# What is needed
Look through the entries below and extract exactly the lines from the one containing "símbolos, una tabla" through the one containing "en las tablas.", ends included.

■ ■ ■ ■ ■

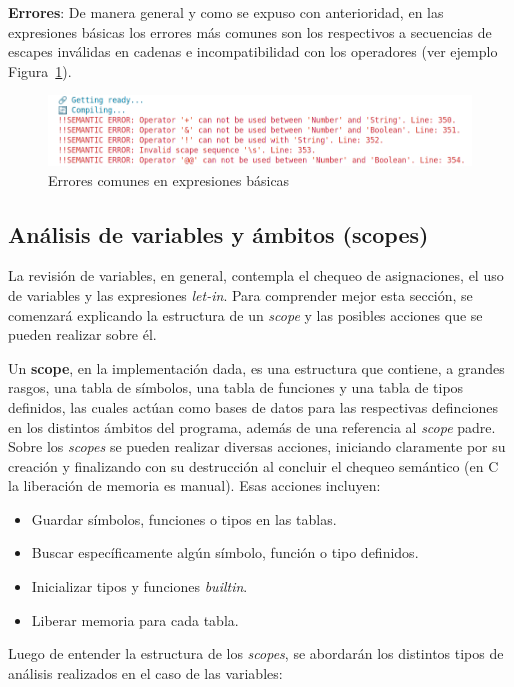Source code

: \documentclass{llncs}
\begin{document}
\textbf{Errores}: De manera general y como se expuso con anterioridad, en las expresiones básicas los errores más comunes son 
los respectivos a secuencias de escapes inválidas en cadenas e incompatibilidad con los operadores (ver ejemplo Figura~\ref{fig:errores_1}).
\begin{figure}[h]
\centering
\includegraphics[width=1\textwidth]{images/basic_errors.png}
\caption{Errores comunes en expresiones básicas}
\label{fig:errores_1}
\end{figure}

\subsection{Análisis de variables y ámbitos (scopes)}

La revisión de variables, en general, contempla el chequeo de asignaciones, el uso de variables y
las expresiones \textit{let-in}. Para comprender mejor esta sección, se comenzará explicando la estructura 
de un \textit{scope} y las posibles acciones que se pueden realizar sobre él.

Un \textbf{scope}, en la implementación dada, es una estructura que contiene, a grandes rasgos, una tabla de
símbolos, una tabla de funciones y una tabla de tipos definidos, las cuales actúan como bases de datos para las
respectivas definciones en los distintos ámbitos del programa, además de una referencia al \textit{scope} padre.
Sobre los \textit{scopes} se pueden realizar diversas  acciones, iniciando claramente por su creación y
finalizando con su destrucción al concluir el chequeo semántico (en C la liberación de memoria es manual). Esas
acciones incluyen:
\begin{itemize}
    \item Guardar símbolos, funciones o tipos en las tablas.
    \item Buscar específicamente algún símbolo, función o tipo definidos.
    \item Inicializar tipos y funciones \textit{builtin}.
    \item Liberar memoria para cada tabla.
\end{itemize}

Luego de entender la estructura de los \textit{scopes}, se abordarán los distintos tipos de análisis realizados en el caso 
de las variables: 
\end{document}
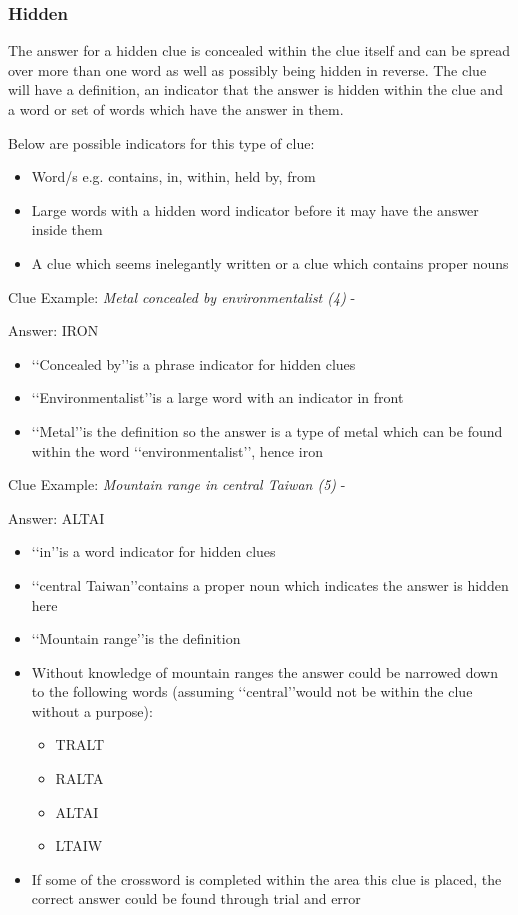 \subsubsection{Hidden} 
The answer for a hidden clue is concealed within the clue itself and can be spread over more than one word as well as possibly being hidden in reverse. The clue will have a definition, an indicator that the answer is hidden within the clue and a word or set of words which have the answer in them.  

Below are possible indicators for this type of clue:
\begin{itemize} 
	\item Word/s e.g. contains, in, within, held by, from 
	\item Large words with a hidden word indicator before it may have the answer inside them 
	\item A clue which seems inelegantly written or a clue which contains proper nouns  
\\
\end{itemize}

Clue Example: \emph{Metal concealed by environmentalist (4)} - \citep{shuchiHidden08}

Answer: IRON 

\begin{itemize}
	\item \lq\lq Concealed by\rq\rq is a phrase indicator for hidden clues 
	\item \lq\lq Environmentalist\rq\rq is a large word with an indicator in front 
	\item \lq\lq Metal\rq\rq is the definition so the answer is a type of metal which can be found within the word \lq\lq environmentalist\rq\rq, hence iron 
\\
\end{itemize}

Clue Example: \emph{Mountain range in central Taiwan (5)} - \citep{shuchiHidden08}

Answer: ALTAI 

\begin{itemize}
	\item \lq\lq in\rq\rq is a word indicator for hidden clues 
	\item \lq\lq central Taiwan\rq\rq contains a proper noun which indicates the answer is hidden here 
 	\item \lq\lq Mountain range\rq\rq is the definition 
 	\item Without knowledge of mountain ranges the answer could be narrowed down to the following words (assuming \lq\lq central\rq\rq would not be within the clue without a purpose): 
	\begin{itemize}
		\item TRALT 
		\item RALTA 
		\item ALTAI 
		\item LTAIW
	\end{itemize} 
\item If some of the crossword is completed within the area this clue is placed, the correct answer could be found through trial and error 
\end{itemize}

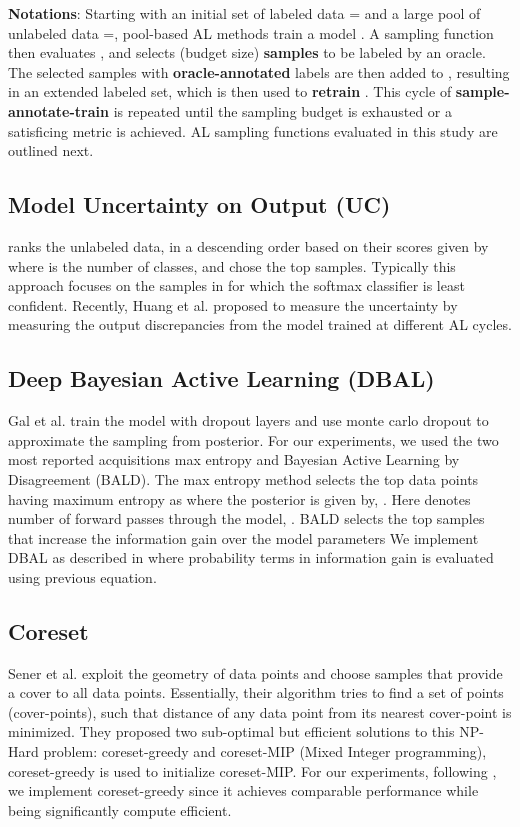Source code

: \documentclass[10pt,twocolumn,letterpaper]{article}
\begin{document}
\textbf{Notations}: Starting with an initial set of labeled data = and a large pool of unlabeled data =, pool-based AL methods train a model . A sampling function  then evaluates , and selects  (budget size) \textbf{samples} to be labeled by an oracle. The selected samples with \textbf{oracle-annotated} labels are then added to , resulting in an extended  labeled set, which is then used to \textbf{retrain} . This cycle of \textbf{sample-annotate-train} is repeated until the sampling budget is exhausted or a satisficing metric is achieved. AL sampling functions evaluated in this study are outlined next. 


\subsection{Model Uncertainty on Output (UC)}
\cite{uncertainty_lewis1994sequential} ranks the unlabeled data,  in a descending order based on their scores given by 
where  is the number of classes, and chose the top  samples. Typically this approach focuses on the samples in  for which the softmax classifier is least confident. Recently, Huang et al.\cite{tod_huang2021semi} proposed to measure the uncertainty by measuring the output discrepancies from the model trained at different AL cycles.

\subsection{Deep Bayesian Active Learning (DBAL)}

Gal et al. \cite{DBAL_gal2017deep} train the model  with dropout layers and use monte carlo dropout to approximate the sampling from posterior.  
For our experiments, we used the two most reported acquisitions \ie  max entropy and Bayesian Active Learning by Disagreement (BALD). The max entropy method selects the top  data points having maximum entropy as 
where the posterior is given by, 
.
Here  denotes number of forward passes through the model, . 
BALD selects the top  samples that increase the information gain over the model parameters \ie 
We implement DBAL as described in \cite{DBAL_gal2017deep} where probability terms in information gain is evaluated using previous equation. 



\subsection{Coreset}
Sener et al.\cite{coreset_sener2018active} exploit the geometry of data points and choose samples that provide a cover to all data points. Essentially, their algorithm tries to find a set of points (cover-points), such that distance of any data point from its nearest cover-point is minimized. They proposed two sub-optimal but efficient solutions to this NP-Hard problem: coreset-greedy and coreset-MIP (Mixed Integer programming), coreset-greedy is used to initialize coreset-MIP. For our experiments, following \cite{yoo2019learning_loss_for_AL}, we implement coreset-greedy since it achieves comparable performance while being significantly compute efficient. 
\end{document}
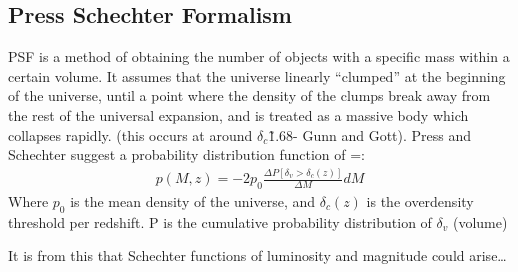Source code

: 	\subsection{Press Schechter Formalism} %
	\label{sub:press_schechter_formalism}
		PSF is a method of obtaining the number of objects with a specific mass within a certain volume. It assumes that the universe linearly ``clumped'' at the beginning of the universe, until a point where the density of the clumps break away from the rest of the universal expansion, and is treated as a massive body which collapses rapidly. (this occurs at around $\delta_c$\~1.68- Gunn and Gott). Press and Schechter suggest a probability distribution function of =:
		\begin{align}
		p(M,z)=-2p_0 \frac{\Delta P [\delta_v>\delta_c(z)]} {\Delta M} dM
		\end{align}
		Where $p_0$ is the mean density of the universe, and $\delta_c(z)$ is the overdensity threshold per redshift. P is the cumulative probability distribution of $\delta_v$ (volume)

		 It is from this that Schechter functions of luminosity and magnitude could arise\ldots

■ ■ ■ ■ ■

# Finished exercise
símbolos, una tabla de funciones y una tabla de tipos definidos, las cuales actúan como bases de datos para las
respectivas definciones en los distintos ámbitos del programa, además de una referencia al \textit{scope} padre.
Sobre los \textit{scopes} se pueden realizar diversas  acciones, iniciando claramente por su creación y
finalizando con su destrucción al concluir el chequeo semántico (en C la liberación de memoria es manual). Esas
acciones incluyen:
\begin{itemize}
    \item Guardar símbolos, funciones o tipos en las tablas.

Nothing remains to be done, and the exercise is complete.